A commonly asked question by folks that are deploying their first Docker containers into production is, “How should I get application configuration into my Docker container?” The configuration in question could be settings like the number of worker processes for a web service to run with, JVM max heap size, or the connection string for a database. The reality is that there are several standard ways to do this, each with their own pros and cons.
The ~3.5 Ways to Send Configuration to your Dockerized Apps
1. Baking the Configuration into the Container
Baking your application’s configuration into a Docker image is perhaps the easiest pattern to understand. Basically one can use commands within the “Dockerfile” to drop configuration files into the right places via the Dockerfile’s COPY directive, or modify those configuration files at image build time with “sed” or ”echo” via the RUN command.

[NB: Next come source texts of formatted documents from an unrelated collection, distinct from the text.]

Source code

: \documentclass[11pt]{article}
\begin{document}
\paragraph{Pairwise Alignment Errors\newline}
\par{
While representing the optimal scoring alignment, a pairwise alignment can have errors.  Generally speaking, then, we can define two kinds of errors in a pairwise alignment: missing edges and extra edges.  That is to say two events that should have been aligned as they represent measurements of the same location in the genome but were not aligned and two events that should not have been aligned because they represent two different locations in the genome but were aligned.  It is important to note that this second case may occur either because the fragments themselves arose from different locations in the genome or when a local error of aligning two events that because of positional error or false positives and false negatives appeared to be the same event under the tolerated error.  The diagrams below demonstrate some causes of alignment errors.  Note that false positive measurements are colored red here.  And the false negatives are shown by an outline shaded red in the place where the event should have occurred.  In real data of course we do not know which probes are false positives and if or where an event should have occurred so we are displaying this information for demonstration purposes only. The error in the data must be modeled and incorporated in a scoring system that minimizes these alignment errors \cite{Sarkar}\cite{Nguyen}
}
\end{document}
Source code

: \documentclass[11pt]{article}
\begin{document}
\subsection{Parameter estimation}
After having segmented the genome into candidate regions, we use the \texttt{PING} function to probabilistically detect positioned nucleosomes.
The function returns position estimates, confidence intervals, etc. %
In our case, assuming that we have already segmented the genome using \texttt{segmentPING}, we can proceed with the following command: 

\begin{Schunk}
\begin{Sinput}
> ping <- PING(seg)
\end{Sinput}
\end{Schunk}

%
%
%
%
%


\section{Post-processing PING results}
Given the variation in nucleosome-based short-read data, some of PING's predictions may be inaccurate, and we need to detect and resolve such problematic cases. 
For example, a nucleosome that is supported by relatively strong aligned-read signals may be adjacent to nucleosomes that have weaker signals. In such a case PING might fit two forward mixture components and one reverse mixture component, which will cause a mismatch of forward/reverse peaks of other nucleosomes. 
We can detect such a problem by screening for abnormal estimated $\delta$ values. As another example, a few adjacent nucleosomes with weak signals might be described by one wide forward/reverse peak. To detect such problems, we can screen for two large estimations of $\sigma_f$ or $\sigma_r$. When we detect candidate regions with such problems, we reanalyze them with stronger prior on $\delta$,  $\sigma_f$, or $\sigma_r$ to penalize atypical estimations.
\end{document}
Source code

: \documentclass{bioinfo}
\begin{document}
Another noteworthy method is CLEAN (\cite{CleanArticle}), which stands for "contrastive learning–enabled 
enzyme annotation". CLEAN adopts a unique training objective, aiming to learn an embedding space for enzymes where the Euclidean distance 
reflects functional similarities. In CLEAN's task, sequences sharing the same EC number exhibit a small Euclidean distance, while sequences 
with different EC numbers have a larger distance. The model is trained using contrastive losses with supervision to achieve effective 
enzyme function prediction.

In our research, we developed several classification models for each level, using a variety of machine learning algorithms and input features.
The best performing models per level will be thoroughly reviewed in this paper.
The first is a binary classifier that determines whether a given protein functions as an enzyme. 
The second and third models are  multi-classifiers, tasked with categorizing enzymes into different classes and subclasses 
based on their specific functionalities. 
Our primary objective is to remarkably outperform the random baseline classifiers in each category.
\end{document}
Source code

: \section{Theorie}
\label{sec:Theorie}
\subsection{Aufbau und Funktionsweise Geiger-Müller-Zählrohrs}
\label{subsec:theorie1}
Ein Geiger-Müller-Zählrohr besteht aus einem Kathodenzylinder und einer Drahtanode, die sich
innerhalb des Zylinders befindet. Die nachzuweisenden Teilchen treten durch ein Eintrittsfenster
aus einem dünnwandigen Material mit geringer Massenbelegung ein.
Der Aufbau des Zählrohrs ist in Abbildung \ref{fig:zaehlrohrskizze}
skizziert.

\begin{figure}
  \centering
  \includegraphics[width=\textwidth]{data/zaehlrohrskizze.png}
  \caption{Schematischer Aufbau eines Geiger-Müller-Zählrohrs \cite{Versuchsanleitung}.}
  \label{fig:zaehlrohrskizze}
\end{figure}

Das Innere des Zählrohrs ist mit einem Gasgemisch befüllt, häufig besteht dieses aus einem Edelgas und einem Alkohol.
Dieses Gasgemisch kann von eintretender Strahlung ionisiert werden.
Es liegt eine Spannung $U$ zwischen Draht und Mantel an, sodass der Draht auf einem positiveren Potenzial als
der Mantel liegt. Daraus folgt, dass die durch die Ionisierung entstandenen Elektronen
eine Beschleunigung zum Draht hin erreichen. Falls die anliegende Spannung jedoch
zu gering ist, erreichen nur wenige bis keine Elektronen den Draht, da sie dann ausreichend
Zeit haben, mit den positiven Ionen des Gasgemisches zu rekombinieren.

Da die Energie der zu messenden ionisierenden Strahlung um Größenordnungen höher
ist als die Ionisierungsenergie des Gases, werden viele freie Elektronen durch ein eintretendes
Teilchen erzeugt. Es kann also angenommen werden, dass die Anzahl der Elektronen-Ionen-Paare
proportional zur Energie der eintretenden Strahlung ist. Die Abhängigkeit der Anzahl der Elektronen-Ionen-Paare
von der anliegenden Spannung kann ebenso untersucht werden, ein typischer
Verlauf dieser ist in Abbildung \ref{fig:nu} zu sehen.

If there’s a container available on the Docker Hub Registry that does everything you want save for one or two config settings, you could fork that “Dockerfile” on GitHub, make modifications to the “Dockerfile” in your GitHub fork to drop in whatever configuration changes you want, then add it as a new container on the Docker Hub Registry.
That is what I did for:
- https://github.com/tehranian/docker-atlassian-jira
- https://registry.hub.docker.com/u/tehranian/docker-atlassian-jira
Pros:
- You get parity between development & production environments because they will both be using the same configuration that is static within the container image.
Cons:
- Since the configuration is baked into the image, any future configuration changes will require additional modifications to the image’s build file (its “Dockerfile”) and a new build of the container image itself.
2a. Setting the Application Configuration Dynamically via Environment Variables
This is a commonly-used pattern for images on the Docker Hub Registry. For an example, see the environment variables “POSTGRES_USER” and “POSTGRES_PASSWORD” for the official PostgreSQL Docker image.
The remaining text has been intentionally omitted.